Essentially, LidarViewer fits a plane to select points in the cloud. The problem is, it is difficult to repeat selections and extract location information for the fitted strike and dip (plane attitude). Today, I devised a method (model) in ArcMap that uses an elevation grid, masks, and zonal statistics to find the mean dip direction and mean dip of bedding. Of course, the dip is nothing more than the slope of topography. Keeping that in mind, only features that are large enough relative to the scale of the LIDAR data can be measured.
I first created a polygon mask of small areas that surround previous strike and dip spatial data. Each polygon has a unique ID. The shapes were defined by referring to slope, aspect, and orthophoto rasters. I outlined areas with generally constant slope and aspect*.
I then derived aspects and the slopes of 0.5 m interpolated LIDAR DEM of Rainbow Basin, CA. Using the mask, I extracted all the raster values from both derived rasters. The polygon mask can then be used to generate a table of zonal raster statistics for both aspect and slope within each polygon. This provides the following statistics: Minimum, Maximum, Range, Mean, Sum, Area, and Standard Deviation. A few of these can be thrown out, such as area and sum.

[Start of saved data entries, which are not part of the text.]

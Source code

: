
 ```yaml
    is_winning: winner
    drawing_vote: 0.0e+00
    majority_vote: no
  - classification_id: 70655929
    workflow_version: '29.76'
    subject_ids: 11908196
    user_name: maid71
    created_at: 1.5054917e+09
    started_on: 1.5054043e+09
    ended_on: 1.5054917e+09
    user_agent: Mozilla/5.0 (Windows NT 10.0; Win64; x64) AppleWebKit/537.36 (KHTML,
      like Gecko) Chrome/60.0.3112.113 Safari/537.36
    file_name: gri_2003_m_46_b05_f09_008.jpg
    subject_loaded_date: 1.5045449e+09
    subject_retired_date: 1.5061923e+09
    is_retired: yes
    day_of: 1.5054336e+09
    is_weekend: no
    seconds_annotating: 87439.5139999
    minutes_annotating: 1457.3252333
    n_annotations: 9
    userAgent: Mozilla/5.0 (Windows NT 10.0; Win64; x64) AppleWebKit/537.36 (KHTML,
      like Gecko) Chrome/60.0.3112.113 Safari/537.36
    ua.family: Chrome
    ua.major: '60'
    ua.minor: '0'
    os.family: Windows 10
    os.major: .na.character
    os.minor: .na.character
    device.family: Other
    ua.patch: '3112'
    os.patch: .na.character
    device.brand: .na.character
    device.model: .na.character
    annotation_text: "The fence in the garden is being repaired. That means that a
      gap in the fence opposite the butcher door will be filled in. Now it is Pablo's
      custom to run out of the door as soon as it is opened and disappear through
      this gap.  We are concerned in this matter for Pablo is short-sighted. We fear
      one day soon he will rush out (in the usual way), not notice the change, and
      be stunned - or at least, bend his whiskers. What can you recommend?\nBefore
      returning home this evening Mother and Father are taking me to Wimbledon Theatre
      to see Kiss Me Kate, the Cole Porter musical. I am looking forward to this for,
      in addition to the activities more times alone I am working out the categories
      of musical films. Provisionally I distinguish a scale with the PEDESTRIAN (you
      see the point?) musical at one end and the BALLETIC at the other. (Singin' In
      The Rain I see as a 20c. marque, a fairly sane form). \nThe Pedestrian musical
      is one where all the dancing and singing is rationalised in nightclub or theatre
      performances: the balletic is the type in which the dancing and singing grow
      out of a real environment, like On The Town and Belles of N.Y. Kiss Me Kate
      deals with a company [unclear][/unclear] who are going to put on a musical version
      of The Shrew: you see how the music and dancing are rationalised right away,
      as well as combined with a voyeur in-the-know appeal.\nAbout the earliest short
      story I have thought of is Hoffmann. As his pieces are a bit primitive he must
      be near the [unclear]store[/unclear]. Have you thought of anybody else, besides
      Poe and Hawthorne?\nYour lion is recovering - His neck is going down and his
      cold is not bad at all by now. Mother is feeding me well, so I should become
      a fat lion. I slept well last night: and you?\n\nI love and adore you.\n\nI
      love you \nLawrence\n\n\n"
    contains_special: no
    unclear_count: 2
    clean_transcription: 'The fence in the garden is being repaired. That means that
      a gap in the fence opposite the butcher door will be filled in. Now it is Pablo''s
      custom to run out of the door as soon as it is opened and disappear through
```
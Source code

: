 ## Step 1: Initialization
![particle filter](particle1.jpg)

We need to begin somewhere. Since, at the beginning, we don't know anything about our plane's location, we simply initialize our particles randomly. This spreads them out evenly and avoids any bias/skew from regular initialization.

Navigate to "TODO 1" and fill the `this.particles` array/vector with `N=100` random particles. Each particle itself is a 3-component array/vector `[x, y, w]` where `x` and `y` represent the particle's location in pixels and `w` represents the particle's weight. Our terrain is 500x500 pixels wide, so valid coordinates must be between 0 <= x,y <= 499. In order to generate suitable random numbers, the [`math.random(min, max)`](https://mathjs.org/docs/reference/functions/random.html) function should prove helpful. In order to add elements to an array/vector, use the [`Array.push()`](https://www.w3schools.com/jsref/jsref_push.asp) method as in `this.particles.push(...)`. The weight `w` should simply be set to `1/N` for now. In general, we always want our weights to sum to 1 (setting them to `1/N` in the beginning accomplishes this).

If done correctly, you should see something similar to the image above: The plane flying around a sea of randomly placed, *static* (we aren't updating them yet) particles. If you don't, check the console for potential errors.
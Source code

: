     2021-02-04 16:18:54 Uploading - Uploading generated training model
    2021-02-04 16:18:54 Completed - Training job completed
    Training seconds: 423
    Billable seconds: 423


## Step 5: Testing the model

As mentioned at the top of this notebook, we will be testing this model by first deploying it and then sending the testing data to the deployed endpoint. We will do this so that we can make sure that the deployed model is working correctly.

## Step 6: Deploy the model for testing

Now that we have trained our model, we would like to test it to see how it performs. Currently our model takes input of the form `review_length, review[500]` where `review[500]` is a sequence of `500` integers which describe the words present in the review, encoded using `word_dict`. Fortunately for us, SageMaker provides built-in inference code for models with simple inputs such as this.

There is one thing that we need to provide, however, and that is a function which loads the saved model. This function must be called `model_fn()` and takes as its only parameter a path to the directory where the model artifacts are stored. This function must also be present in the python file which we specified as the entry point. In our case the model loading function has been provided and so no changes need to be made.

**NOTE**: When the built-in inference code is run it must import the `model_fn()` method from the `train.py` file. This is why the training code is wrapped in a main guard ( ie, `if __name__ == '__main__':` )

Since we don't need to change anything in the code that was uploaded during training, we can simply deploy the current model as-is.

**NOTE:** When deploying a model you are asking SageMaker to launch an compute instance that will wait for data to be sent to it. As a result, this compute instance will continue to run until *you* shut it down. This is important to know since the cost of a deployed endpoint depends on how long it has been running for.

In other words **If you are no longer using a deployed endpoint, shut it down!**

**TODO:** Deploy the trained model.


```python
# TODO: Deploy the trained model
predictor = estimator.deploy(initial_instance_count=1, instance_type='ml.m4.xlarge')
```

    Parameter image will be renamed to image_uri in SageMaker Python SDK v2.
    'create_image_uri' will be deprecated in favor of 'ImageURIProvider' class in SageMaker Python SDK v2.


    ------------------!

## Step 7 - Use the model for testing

So I generated two new tables without that extraneous information. I then joined the tables together and joined the resultant table to the polygon mask using the unique IDs. Finally, I created a point feature class by taking the centroids of each polygon within the mask.
The resultant point feature class has three important attributes: mean dip, mean dip direction (the aspect is the geographic azimuth of maximum slope), and the standard deviation. The standard deviation is a useful measure of dispersion and may indicate an adjustment of polygons may be needed. One can do this by referring back to the slope, aspect, and orthophoto rasters.
Here's my result. Red are data collected using LidarViewer. Black are strike and dips created using my model.
|Polygons with blue cast are GIS sampled regions. Notice two symbols coincide within a few degrees within strike. A few are off by ~10 degrees in strike. The dips are close enough, given the uncertainty in either method of extracting attitudes! LIDAR data from OpenTopography.org, Blackwater Region, NSF EarthScope.|
|If you want an export of this model, leave a comment below, I might just release it to the public!|
* I must confess that only today did I realize the value of aspect for remote mapping of geology!